What this task involves> Write out nothing but the lines from the first line of the entries below through the line with "0$ (n pair)"; no pictures go in.

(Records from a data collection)
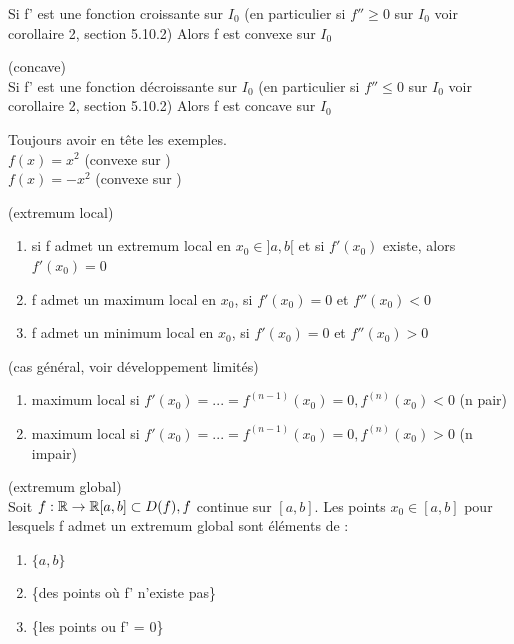 \documentclass[12pt,a4paper]{article}
\begin{document}
{\begin{boite}
	Si f' est une fonction croissante sur $I_0$ (en particulier si $f''\geq 0$ sur $I_0$ voir corollaire 2, section 5.10.2) Alors f est convexe sur $I_0$
\end{boite}
\begin{boite}
	\Theoreme (concave)\\
	Si f' est une fonction décroissante sur $I_0$ (en particulier si $f''\leq 0$ sur $I_0$ voir corollaire 2, section 5.10.2) Alors f est concave sur $I_0$
\end{boite}
 Toujours avoir en tête les exemples.\\
$f(x) = x^2$ (convexe sur \R)\\
$f(x) = -x^2$ (convexe sur \R)
\begin{boite}
	\Theoreme (extremum local)
	\begin{enumerate}
		\item si f admet un extremum local en $x_0 \in ]a,b[$ et si $f'(x_0)$ existe, alors $f'(x_0) = 0$
		\item f admet un maximum local en $x_0$, si $f'(x_0) = 0$ et $f''(x_0) < 0$
		\item f admet un minimum local en $x_0$, si $f'(x_0) = 0$ et $f''(x_0) > 0$
	\end{enumerate}
\end{boite}
\begin{boite}
 (cas général, voir développement limités)
\begin{enumerate}
	\item maximum local si $f'(x_0)=...=f^{(n-1)}(x_0) = 0, f^{(n)}(x_0) < 0$ (n pair)	
	\item maximum local si $f'(x_0)=...=f^{(n-1)}(x_0) = 0, f^{(n)}(x_0) > 0$ (n impair)
\end{enumerate}
\end{boite}
\begin{boite}
	\Theoreme (extremum global)\\
	Soit $f:\mathbb{R} \to \mathbb{R} [a,b] \subset D(f), f$ continue sur $[a,b]$. Les points $x_0 \in [a,b]$ pour lesquels f admet un extremum global sont éléments de :
	\begin{enumerate}[label=\roman*)]
		\item $\{a,b\}$%
		\item \{des points où f' n'existe pas\}
		\item \{les points ou f' = 0\}
	\end{enumerate}
\end{boite}
}
\end{document}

Written response>
 \documentclass[12pt,a4paper]{article}
\begin{document}
{\begin{boite}
	Si f' est une fonction croissante sur $I_0$ (en particulier si $f''\geq 0$ sur $I_0$ voir corollaire 2, section 5.10.2) Alors f est convexe sur $I_0$
\end{boite}
\begin{boite}
	\Theoreme (concave)\\
	Si f' est une fonction décroissante sur $I_0$ (en particulier si $f''\leq 0$ sur $I_0$ voir corollaire 2, section 5.10.2) Alors f est concave sur $I_0$
\end{boite}
 Toujours avoir en tête les exemples.\\
$f(x) = x^2$ (convexe sur \R)\\
$f(x) = -x^2$ (convexe sur \R)
\begin{boite}
	\Theoreme (extremum local)
	\begin{enumerate}
		\item si f admet un extremum local en $x_0 \in ]a,b[$ et si $f'(x_0)$ existe, alors $f'(x_0) = 0$
		\item f admet un maximum local en $x_0$, si $f'(x_0) = 0$ et $f''(x_0) < 0$
		\item f admet un minimum local en $x_0$, si $f'(x_0) = 0$ et $f''(x_0) > 0$
	\end{enumerate}
\end{boite}
\begin{boite}
 (cas général, voir développement limités)
\begin{enumerate}
	\item maximum local si $f'(x_0)=...=f^{(n-1)}(x_0) = 0, f^{(n)}(x_0) < 0$ (n pair)	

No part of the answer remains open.